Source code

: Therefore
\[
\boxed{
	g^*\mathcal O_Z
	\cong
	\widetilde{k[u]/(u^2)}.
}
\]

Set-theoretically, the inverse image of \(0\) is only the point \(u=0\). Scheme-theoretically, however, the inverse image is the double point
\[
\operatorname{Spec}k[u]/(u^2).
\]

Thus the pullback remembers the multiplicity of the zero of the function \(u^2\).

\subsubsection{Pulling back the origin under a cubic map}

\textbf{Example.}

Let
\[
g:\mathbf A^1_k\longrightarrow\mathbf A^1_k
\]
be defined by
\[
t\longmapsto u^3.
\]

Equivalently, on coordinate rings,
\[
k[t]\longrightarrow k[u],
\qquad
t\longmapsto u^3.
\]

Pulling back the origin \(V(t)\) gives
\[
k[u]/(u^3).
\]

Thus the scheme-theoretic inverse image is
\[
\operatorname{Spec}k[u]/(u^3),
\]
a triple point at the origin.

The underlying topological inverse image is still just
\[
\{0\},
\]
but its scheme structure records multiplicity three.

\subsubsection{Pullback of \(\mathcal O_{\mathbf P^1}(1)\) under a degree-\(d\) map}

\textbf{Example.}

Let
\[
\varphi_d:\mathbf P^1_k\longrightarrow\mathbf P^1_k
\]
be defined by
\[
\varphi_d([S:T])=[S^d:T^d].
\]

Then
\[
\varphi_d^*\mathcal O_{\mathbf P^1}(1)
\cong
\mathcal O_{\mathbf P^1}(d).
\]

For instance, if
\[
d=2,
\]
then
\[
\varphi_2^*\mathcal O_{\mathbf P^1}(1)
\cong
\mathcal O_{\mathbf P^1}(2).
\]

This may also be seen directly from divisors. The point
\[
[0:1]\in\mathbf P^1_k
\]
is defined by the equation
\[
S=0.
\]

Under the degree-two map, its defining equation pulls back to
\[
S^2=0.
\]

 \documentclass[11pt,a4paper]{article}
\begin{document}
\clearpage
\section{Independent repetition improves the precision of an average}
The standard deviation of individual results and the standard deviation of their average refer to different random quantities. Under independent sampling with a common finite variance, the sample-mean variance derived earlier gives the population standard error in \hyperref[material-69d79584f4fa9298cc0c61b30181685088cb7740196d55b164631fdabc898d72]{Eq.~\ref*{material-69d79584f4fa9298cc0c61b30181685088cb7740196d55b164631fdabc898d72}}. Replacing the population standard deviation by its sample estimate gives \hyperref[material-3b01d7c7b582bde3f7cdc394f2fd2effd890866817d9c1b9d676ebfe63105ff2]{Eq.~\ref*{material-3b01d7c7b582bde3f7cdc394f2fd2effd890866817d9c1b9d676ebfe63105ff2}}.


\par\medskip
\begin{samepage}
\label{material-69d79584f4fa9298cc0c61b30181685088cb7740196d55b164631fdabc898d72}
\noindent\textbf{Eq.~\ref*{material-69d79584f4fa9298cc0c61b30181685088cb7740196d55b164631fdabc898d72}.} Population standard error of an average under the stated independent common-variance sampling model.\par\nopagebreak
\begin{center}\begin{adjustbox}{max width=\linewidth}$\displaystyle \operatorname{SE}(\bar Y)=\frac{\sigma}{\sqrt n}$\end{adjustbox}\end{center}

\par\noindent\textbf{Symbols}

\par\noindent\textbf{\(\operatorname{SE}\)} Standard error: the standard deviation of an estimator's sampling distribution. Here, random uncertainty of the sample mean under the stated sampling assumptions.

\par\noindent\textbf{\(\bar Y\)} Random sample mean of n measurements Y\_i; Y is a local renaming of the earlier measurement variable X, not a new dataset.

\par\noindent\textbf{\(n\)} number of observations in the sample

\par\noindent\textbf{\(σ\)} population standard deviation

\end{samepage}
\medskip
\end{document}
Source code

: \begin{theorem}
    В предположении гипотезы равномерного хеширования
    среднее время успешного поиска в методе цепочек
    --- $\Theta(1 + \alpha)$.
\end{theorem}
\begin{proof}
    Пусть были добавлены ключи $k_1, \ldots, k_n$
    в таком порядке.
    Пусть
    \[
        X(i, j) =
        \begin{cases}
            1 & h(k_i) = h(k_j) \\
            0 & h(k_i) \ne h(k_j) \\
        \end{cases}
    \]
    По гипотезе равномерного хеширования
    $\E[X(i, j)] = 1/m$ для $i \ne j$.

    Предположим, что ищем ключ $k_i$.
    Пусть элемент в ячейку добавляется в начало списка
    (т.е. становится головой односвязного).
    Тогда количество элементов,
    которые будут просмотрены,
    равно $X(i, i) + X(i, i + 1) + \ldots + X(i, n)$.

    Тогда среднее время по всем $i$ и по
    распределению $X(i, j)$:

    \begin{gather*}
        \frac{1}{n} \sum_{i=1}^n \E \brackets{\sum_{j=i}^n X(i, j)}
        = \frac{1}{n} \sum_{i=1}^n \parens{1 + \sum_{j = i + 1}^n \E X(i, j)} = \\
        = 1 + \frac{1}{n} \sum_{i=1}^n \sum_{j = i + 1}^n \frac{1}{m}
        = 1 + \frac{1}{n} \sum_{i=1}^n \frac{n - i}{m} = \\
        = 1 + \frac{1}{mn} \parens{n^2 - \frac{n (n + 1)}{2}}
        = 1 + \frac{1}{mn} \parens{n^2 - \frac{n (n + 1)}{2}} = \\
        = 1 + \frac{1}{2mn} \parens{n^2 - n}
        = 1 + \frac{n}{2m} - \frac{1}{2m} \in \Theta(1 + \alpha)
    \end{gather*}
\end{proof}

========

What to produce
Retype the whole listing above exactly as it appears.

Task answer
Source code

: Therefore
\[
\boxed{
	g^*\mathcal O_Z
	\cong
	\widetilde{k[u]/(u^2)}.
}
\]

Set-theoretically, the inverse image of \(0\) is only the point \(u=0\). Scheme-theoretically, however, the inverse image is the double point
\[
\operatorname{Spec}k[u]/(u^2).
\]

Thus the pullback remembers the multiplicity of the zero of the function \(u^2\).

\subsubsection{Pulling back the origin under a cubic map}

\textbf{Example.}

Let
\[
g:\mathbf A^1_k\longrightarrow\mathbf A^1_k
\]
be defined by
\[
t\longmapsto u^3.
\]

Equivalently, on coordinate rings,
\[
k[t]\longrightarrow k[u],
\qquad
t\longmapsto u^3.
\]

Pulling back the origin \(V(t)\) gives
\[
k[u]/(u^3).
\]

Thus the scheme-theoretic inverse image is
\[
\operatorname{Spec}k[u]/(u^3),
\]
a triple point at the origin.

The underlying topological inverse image is still just
\[
\{0\},
\]
but its scheme structure records multiplicity three.

\subsubsection{Pullback of \(\mathcal O_{\mathbf P^1}(1)\) under a degree-\(d\) map}

\textbf{Example.}

Let
\[
\varphi_d:\mathbf P^1_k\longrightarrow\mathbf P^1_k
\]
be defined by
\[
\varphi_d([S:T])=[S^d:T^d].
\]

Then
\[
\varphi_d^*\mathcal O_{\mathbf P^1}(1)
\cong
\mathcal O_{\mathbf P^1}(d).
\]

For instance, if
\[
d=2,
\]
then
\[
\varphi_2^*\mathcal O_{\mathbf P^1}(1)
\cong
\mathcal O_{\mathbf P^1}(2).
\]

This may also be seen directly from divisors. The point
\[
[0:1]\in\mathbf P^1_k
\]
is defined by the equation
\[
S=0.
\]

Under the degree-two map, its defining equation pulls back to
\[
S^2=0.
\]

 \documentclass[11pt,a4paper]{article}
\begin{document}
\clearpage
\section{Independent repetition improves the precision of an average}
The standard deviation of individual results and the standard deviation of their average refer to different random quantities. Under independent sampling with a common finite variance, the sample-mean variance derived earlier gives the population standard error in \hyperref[material-69d79584f4fa9298cc0c61b30181685088cb7740196d55b164631fdabc898d72]{Eq.~\ref*{material-69d79584f4fa9298cc0c61b30181685088cb7740196d55b164631fdabc898d72}}. Replacing the population standard deviation by its sample estimate gives \hyperref[material-3b01d7c7b582bde3f7cdc394f2fd2effd890866817d9c1b9d676ebfe63105ff2]{Eq.~\ref*{material-3b01d7c7b582bde3f7cdc394f2fd2effd890866817d9c1b9d676ebfe63105ff2}}.


\par\medskip
\begin{samepage}
\label{material-69d79584f4fa9298cc0c61b30181685088cb7740196d55b164631fdabc898d72}
\noindent\textbf{Eq.~\ref*{material-69d79584f4fa9298cc0c61b30181685088cb7740196d55b164631fdabc898d72}.} Population standard error of an average under the stated independent common-variance sampling model.\par\nopagebreak
\begin{center}\begin{adjustbox}{max width=\linewidth}$\displaystyle \operatorname{SE}(\bar Y)=\frac{\sigma}{\sqrt n}$\end{adjustbox}\end{center}

\par\noindent\textbf{Symbols}

\par\noindent\textbf{\(\operatorname{SE}\)} Standard error: the standard deviation of an estimator's sampling distribution. Here, random uncertainty of the sample mean under the stated sampling assumptions.

\par\noindent\textbf{\(\bar Y\)} Random sample mean of n measurements Y\_i; Y is a local renaming of the earlier measurement variable X, not a new dataset.

\par\noindent\textbf{\(n\)} number of observations in the sample

\par\noindent\textbf{\(σ\)} population standard deviation

\end{samepage}
\medskip
\end{document}
Source code

: \begin{theorem}
    В предположении гипотезы равномерного хеширования
    среднее время успешного поиска в методе цепочек
    --- $\Theta(1 + \alpha)$.
\end{theorem}
\begin{proof}
    Пусть были добавлены ключи $k_1, \ldots, k_n$
    в таком порядке.
    Пусть
    \[
        X(i, j) =
        \begin{cases}
            1 & h(k_i) = h(k_j) \\
            0 & h(k_i) \ne h(k_j) \\
        \end{cases}
    \]
    По гипотезе равномерного хеширования
    $\E[X(i, j)] = 1/m$ для $i \ne j$.

    Предположим, что ищем ключ $k_i$.
    Пусть элемент в ячейку добавляется в начало списка
    (т.е. становится головой односвязного).
    Тогда количество элементов,
    которые будут просмотрены,
    равно $X(i, i) + X(i, i + 1) + \ldots + X(i, n)$.

    Тогда среднее время по всем $i$ и по
    распределению $X(i, j)$:

    \begin{gather*}
        \frac{1}{n} \sum_{i=1}^n \E \brackets{\sum_{j=i}^n X(i, j)}
        = \frac{1}{n} \sum_{i=1}^n \parens{1 + \sum_{j = i + 1}^n \E X(i, j)} = \\
        = 1 + \frac{1}{n} \sum_{i=1}^n \sum_{j = i + 1}^n \frac{1}{m}
        = 1 + \frac{1}{n} \sum_{i=1}^n \frac{n - i}{m} = \\
        = 1 + \frac{1}{mn} \parens{n^2 - \frac{n (n + 1)}{2}}
        = 1 + \frac{1}{mn} \parens{n^2 - \frac{n (n + 1)}{2}} = \\
        = 1 + \frac{1}{2mn} \parens{n^2 - n}
        = 1 + \frac{n}{2m} - \frac{1}{2m} \in \Theta(1 + \alpha)
    \end{gather*}
\end{proof}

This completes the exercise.